A HOLIDAYMAKER was left horrified after being slapped with a hefty £600 fine for breaking a little-known driving rule while abroad.

The German national was visiting Queensland, Australia, when he was given a penalty notice for disobeying the barmy driving rule.

He was pulled over and penalized because his passenger was wearing her seatbelt incorrectly.

The woman had been sleeping in the car and positioned the seatbelt below her arm – but Aussie motoring laws require it to be worn over your shoulder.

The desperate driver appealed to social media users for help with his dilemma, discussing whether it was worth challenging in court.

He wrote in a Facebook post: “Unfortunately I got a seatbelt fine of around 1000$ (£600) because my passenger was wearing her seatbelt below her arm while sleeping.

“Would like to check what legal options I have now and if I would have any chance at court.

“Has anyone had a similar situation or has a contact for free legal advice? Appreciate any help!!”

According to the Queensland Government website, there are only a few exemptions from the rules in exceptional circumstances.

This includes if you are the driver and are reversing the vehicle, if you carry a seatbelt exemption certificate or if the vehicle was originally manufactured without seatbelts fitted.

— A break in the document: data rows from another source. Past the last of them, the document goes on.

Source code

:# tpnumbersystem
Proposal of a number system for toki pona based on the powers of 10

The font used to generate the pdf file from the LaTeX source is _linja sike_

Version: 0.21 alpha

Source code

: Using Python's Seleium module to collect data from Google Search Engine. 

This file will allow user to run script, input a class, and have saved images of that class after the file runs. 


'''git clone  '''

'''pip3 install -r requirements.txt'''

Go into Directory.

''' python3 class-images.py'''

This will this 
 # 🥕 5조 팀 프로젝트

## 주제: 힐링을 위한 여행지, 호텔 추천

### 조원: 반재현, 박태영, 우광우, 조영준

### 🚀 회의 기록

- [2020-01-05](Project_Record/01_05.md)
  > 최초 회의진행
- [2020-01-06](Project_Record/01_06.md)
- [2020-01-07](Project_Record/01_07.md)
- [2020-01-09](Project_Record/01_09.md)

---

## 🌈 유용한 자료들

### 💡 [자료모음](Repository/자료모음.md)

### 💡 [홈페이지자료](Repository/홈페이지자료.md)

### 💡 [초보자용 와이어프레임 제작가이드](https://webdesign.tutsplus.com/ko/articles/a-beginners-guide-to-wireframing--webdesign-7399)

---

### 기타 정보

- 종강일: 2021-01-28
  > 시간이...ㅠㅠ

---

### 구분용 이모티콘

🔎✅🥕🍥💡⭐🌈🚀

Motorists can receive large fines and points on their license if they or their passengers are not using the safety feature correctly.

The penalty for not wearing a seatbelt Down Under was recently raised by almost triple the previous amount to £600 and four points on July 1, 2022.

Social media users broke the news to the tourist that they were unlikely to receive any leniency for the traffic violation.

One wrote: “You can’t get out of it. They take seatbelts seriously here in every state. Your friend wasn’t wearing hers correctly and there’s no way around it.”

Another said: “Don’t bother about going to court as if you are found guilty, the fine is higher, plus court costs.”

A third chimed in: “You’re responsible for your passengers. You are 100% liable for the fine and there is 0 chance you will get out of it.”

And a fourth added: “No way I would bend over and pay, bloody extortion. Fight it all the way. She was wearing her seat belt.”

Other sympathetic users encouraged the German man to arrange for the passenger to fork out for the fine, as it was “her fault”.

One said: “You could approach your passenger to pay for half. Would be fair.”

Another commented: “Make your friend pay for it as she was the one that caused the fine, or go halves because you should have said something.”